Baal

The new Baal looks like an evil Angus Stone, prostrates over his guitar and systematically, callously pushes against everything that wanders into his path.
Rima Sabina Aouf
Published on May 16, 2011

Overview

Is there such a thing as genius? Or is it just ordinariness that little bit out of sync with its time? In the throes of idolatry, will we rush to elevate even the malformed drafts of a sometimes poet? Do creative acts redeem destructive lives? When an outsider is constantly surrounded by people, is he still alone and untouched? He. How often do we let it be a she?

These are among the questions posed by Baal, the canonically outlying first play of a 20-year-old Bertolt Brecht, as well as a current of literature on the poetic outsider (often nicer, fluffier, more romantic) to which the play responds. The great thing about seeing Baal on the stage now is being reminded that something we may think of as a phenomenon of the now — the egotistic, hedonistic or self-destructive pursuit of transcendental expression, and the hangers-on that surround it — is not new at all.

While we're bandying about the 'genius' tag, we may as well let it rest on director Simon Stone's decision to adapt this 93-year-old play to a modern world of rock 'n' roll. It's a perfect graft. The new Baal (Thomas M. Wright) looks like an evil Angus Stone, prostrates over his guitar to pick out a feedback-drowned dirge and systematically, callously pushes against everything that wanders into his path. He's beset by fawning PR women, groupies and bandmates, and he fucks or fights them all. With the few select symbols of stubbies and skinny jeans, amps and rain, Baal is resonant and hyper-real, which is, after all, still a kind of real.

You may catch glints of people you've known in its labyrinth, it may be confronting or affecting, but Baal won't exactly be enjoyable. The production is purposely distancing, heightening Baal's isolated and nightmarish world and matching Brecht's eventual devotion to engaging rational rather than emotional responses. So there's a wide moat between the performance space and audience, characters communicate obtusely and over some distances when they're not tangled up in each other's bare limbs, and it all plays out in a series of distorted fragments. Be prepared.
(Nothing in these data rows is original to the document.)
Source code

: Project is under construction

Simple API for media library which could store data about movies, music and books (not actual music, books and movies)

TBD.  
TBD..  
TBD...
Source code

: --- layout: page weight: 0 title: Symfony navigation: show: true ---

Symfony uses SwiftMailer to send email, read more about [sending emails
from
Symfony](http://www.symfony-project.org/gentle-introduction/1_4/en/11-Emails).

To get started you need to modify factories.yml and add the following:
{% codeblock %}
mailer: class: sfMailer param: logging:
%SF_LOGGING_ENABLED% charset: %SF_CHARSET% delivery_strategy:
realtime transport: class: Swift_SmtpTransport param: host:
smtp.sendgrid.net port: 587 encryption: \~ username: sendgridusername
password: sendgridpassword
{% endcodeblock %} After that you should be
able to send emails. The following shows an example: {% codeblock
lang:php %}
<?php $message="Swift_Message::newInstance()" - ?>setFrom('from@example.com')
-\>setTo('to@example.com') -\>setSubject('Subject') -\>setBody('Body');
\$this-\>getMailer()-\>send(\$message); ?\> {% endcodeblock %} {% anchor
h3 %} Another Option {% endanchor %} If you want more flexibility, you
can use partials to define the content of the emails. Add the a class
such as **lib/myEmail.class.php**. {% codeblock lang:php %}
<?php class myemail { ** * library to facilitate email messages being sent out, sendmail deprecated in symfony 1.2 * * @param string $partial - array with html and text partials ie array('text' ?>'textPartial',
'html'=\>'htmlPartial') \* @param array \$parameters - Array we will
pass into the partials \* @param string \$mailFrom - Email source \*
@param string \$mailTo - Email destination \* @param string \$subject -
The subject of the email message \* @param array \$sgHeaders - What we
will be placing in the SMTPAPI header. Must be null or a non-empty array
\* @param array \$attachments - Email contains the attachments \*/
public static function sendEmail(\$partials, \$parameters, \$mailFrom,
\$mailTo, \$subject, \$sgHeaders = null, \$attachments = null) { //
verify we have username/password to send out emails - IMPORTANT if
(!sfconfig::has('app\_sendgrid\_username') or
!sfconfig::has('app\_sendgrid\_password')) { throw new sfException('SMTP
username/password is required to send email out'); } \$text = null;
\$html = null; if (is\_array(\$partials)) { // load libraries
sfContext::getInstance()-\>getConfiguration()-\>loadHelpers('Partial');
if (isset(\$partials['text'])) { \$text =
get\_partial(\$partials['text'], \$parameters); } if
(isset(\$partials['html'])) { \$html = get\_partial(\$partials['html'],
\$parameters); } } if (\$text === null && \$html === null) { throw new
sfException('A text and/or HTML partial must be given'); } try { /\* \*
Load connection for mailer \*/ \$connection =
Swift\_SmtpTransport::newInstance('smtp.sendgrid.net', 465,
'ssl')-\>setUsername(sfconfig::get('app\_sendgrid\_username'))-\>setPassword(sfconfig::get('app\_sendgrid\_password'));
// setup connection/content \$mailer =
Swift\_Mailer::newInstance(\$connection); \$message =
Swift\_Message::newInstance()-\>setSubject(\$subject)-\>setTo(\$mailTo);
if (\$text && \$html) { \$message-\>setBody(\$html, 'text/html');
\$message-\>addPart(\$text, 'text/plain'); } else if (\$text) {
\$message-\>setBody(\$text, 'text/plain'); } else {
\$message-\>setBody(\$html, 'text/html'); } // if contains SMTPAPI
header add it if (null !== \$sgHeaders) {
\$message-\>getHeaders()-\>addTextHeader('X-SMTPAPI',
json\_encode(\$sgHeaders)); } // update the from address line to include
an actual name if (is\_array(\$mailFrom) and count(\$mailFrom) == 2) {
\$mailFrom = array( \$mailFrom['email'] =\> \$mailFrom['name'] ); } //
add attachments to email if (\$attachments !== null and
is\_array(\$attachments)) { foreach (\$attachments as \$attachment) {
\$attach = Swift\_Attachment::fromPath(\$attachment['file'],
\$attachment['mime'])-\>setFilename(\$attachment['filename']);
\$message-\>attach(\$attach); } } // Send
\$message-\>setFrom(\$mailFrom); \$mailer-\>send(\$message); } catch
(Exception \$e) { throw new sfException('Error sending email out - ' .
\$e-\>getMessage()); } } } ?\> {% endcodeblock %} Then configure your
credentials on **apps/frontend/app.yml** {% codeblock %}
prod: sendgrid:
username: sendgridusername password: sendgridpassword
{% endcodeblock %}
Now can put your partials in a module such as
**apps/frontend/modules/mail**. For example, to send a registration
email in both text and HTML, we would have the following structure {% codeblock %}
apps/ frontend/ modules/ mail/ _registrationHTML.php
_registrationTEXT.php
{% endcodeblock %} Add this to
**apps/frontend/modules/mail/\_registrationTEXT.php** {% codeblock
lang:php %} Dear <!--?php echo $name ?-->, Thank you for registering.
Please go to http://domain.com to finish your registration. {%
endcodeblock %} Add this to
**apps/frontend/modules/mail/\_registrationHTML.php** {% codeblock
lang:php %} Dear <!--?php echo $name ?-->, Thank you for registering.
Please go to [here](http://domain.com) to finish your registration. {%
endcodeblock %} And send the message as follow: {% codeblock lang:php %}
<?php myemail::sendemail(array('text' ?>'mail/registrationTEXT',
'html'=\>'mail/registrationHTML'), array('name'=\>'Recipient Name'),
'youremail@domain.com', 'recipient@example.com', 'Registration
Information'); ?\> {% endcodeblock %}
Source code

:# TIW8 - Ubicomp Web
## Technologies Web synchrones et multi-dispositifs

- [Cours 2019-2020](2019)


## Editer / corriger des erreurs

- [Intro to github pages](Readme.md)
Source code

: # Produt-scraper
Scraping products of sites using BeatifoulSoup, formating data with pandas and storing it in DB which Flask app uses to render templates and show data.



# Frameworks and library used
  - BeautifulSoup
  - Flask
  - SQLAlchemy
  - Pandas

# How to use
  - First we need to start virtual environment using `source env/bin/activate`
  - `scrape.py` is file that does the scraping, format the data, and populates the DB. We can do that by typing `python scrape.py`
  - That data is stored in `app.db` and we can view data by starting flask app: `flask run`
The flipside of this formal exercise is some stunning, visceral and epic moments of theatre. Intense lighting, several varieties of stage rain (each green, we're told), all kinds of nudity and a swift collapse are used, to breathtaking effect. Stone, who adapted this with Tom Wright, has real vision, skill and bravado, which is why he's gone from the Hayloft Project to Belvoir resident director (where he did the impressive Wild Duck) and generally in-demand in four short years. You may not like all his decisions, but it's something of a joy to witness them.